Pub Date: Dec. 1st, 2008
ISBN: 978-1-933372-63-1
Publisher: Europa Editions

Nine tales of greed and hardship set in the harsh, unforgiving landscape of southern Chile’s islands.

The premier story, also the longest, is the title work, a bleak examination of how the discovery of gold turns prospectors into grasping sinners for whom too much is not enough. The moral dilemma is summed up as the two soldiers-turned-prospectors, Novak and Schaeffer, are about to part. “Look after the bag [of gold],” Novak warns, “it’s all you have in life!” “It is life” Schaeffer composedly responds; certainly the characters act as though it is. In “The Lighthouse Builder,” construction worker Vladimir brings his wife Ana to the desolate land and, not surprisingly, finds her coveted by others. Esteban, a young man exiled by his family, winds up living with the couple and makes a clumsy, ill-advised move on Ana.

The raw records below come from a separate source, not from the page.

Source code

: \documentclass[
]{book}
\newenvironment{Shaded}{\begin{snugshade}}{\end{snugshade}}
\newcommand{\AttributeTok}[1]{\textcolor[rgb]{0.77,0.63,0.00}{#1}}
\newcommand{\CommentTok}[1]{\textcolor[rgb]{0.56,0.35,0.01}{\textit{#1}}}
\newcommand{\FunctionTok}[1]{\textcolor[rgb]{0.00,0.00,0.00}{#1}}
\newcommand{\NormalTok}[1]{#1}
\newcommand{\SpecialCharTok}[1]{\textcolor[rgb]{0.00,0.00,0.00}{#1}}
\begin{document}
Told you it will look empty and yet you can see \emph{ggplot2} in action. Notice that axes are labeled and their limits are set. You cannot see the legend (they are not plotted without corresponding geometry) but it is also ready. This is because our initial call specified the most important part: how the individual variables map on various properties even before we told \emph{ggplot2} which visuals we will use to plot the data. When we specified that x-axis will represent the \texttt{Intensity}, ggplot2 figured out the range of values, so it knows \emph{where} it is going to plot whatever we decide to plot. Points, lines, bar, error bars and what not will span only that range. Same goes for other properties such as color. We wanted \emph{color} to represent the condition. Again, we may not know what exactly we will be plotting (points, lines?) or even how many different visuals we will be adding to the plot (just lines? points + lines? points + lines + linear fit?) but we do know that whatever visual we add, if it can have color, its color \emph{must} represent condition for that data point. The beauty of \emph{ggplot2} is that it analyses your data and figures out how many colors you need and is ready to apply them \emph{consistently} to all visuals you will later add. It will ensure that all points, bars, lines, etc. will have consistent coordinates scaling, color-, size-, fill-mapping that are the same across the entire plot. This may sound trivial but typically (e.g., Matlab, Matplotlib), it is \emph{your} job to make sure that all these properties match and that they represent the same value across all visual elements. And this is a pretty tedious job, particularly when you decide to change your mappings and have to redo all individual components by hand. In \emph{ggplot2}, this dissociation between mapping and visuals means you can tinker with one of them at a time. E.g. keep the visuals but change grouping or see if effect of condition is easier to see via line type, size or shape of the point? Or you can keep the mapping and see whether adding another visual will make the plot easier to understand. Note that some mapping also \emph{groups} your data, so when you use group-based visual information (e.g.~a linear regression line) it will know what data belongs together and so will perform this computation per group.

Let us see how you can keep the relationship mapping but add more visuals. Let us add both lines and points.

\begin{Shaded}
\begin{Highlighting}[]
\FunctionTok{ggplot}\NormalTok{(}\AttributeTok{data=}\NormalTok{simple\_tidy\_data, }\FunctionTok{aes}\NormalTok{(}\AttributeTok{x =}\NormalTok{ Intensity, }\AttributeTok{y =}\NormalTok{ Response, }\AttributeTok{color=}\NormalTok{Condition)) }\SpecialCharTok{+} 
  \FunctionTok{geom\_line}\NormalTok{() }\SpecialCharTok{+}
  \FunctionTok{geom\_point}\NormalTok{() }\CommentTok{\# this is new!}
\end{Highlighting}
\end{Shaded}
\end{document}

She tells her husband, but rather than being outraged, Vladimir is amused that this puny youngster dared to accost his wife. He delights in coming home after a day at the construction site to torment Esteban with humiliating questions: “And how goes it today? Did you or didn’t you? How was it? Did you get the treasure?” Humor and tragedy coexist in these tales redolent of the sea, but tragedy often wins out. Men who come ashore to bury a comrade who died at sea get distracted at a local tavern and leave the body to be covered by snow (“Five Sailors and a Green Coffin”). A malicious horse-breaker makes sure that the company accountant gets an untamable animal, and the predictable rapidly becomes the inevitable: The horse throws the rider, who develops hallucinations and loses track of time (“On the Horse of Dawn”). A ship’s cook “adopts” a lamb and later kills the sailor who threw it overboard (“Passage to Puerto Edén”).

Much-honored Chilean author Coloane (1910–2002) captures the geographical and psychological extremity of his native grounds in beautiful language, well translated by Curtis.